Your assignment: Return every line below in which "启用虚拟列表视图" appears.

**** Records for the exercise

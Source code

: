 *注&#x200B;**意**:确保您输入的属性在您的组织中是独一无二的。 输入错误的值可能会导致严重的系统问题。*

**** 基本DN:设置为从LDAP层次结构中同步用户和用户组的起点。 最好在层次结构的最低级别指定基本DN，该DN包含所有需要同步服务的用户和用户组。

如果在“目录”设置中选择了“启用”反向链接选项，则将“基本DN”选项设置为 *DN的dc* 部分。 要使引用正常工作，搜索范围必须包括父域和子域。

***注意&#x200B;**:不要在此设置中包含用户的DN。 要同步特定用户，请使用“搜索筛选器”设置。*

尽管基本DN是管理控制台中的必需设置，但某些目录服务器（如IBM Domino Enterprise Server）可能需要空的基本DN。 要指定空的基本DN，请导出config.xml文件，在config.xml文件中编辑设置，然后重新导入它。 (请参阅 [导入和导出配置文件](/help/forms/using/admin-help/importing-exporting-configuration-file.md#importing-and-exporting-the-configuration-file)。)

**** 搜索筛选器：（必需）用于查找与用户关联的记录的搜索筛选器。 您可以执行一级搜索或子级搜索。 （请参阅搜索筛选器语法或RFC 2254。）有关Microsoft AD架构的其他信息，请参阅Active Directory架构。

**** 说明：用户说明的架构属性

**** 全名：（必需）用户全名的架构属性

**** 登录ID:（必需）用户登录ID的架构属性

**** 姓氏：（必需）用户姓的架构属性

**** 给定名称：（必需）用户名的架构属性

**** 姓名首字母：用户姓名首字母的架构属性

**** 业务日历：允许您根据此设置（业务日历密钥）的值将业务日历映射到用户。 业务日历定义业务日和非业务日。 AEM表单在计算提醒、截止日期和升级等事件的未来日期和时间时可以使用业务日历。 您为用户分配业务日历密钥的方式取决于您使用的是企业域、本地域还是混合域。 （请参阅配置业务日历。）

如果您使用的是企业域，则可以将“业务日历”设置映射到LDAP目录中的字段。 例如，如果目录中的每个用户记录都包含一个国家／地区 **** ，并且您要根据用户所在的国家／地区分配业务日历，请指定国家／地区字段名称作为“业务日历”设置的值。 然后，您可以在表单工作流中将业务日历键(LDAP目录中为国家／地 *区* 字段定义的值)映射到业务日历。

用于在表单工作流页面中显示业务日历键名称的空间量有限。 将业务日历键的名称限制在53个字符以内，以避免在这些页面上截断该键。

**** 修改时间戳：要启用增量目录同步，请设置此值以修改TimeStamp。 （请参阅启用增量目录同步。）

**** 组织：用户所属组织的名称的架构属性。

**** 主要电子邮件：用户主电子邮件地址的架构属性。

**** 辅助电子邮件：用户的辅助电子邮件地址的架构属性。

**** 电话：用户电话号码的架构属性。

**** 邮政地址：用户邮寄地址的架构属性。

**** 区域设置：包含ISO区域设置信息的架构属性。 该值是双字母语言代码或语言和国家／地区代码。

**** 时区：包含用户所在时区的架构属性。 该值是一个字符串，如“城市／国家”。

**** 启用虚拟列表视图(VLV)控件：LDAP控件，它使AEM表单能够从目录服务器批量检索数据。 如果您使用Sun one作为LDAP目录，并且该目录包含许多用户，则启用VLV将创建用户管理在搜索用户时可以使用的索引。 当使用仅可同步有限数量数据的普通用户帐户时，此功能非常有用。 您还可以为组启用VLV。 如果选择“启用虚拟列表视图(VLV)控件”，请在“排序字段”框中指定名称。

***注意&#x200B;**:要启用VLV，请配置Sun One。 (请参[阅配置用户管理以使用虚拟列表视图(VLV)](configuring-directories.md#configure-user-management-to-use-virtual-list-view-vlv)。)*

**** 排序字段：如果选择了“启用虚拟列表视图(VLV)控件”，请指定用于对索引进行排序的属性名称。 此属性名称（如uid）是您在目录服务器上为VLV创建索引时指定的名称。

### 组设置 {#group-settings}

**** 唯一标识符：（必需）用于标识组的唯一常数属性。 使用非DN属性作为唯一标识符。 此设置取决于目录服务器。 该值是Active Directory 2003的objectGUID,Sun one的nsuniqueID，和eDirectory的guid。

********

Solution for this problem:
**** 启用虚拟列表视图(VLV)控件：LDAP控件，它使AEM表单能够从目录服务器批量检索数据。 如果您使用Sun one作为LDAP目录，并且该目录包含许多用户，则启用VLV将创建用户管理在搜索用户时可以使用的索引。 当使用仅可同步有限数量数据的普通用户帐户时，此功能非常有用。 您还可以为组启用VLV。 如果选择“启用虚拟列表视图(VLV)控件”，请在“排序字段”框中指定名称。
**** 排序字段：如果选择了“启用虚拟列表视图(VLV)控件”，请指定用于对索引进行排序的属性名称。 此属性名称（如uid）是您在目录服务器上为VLV创建索引时指定的名称。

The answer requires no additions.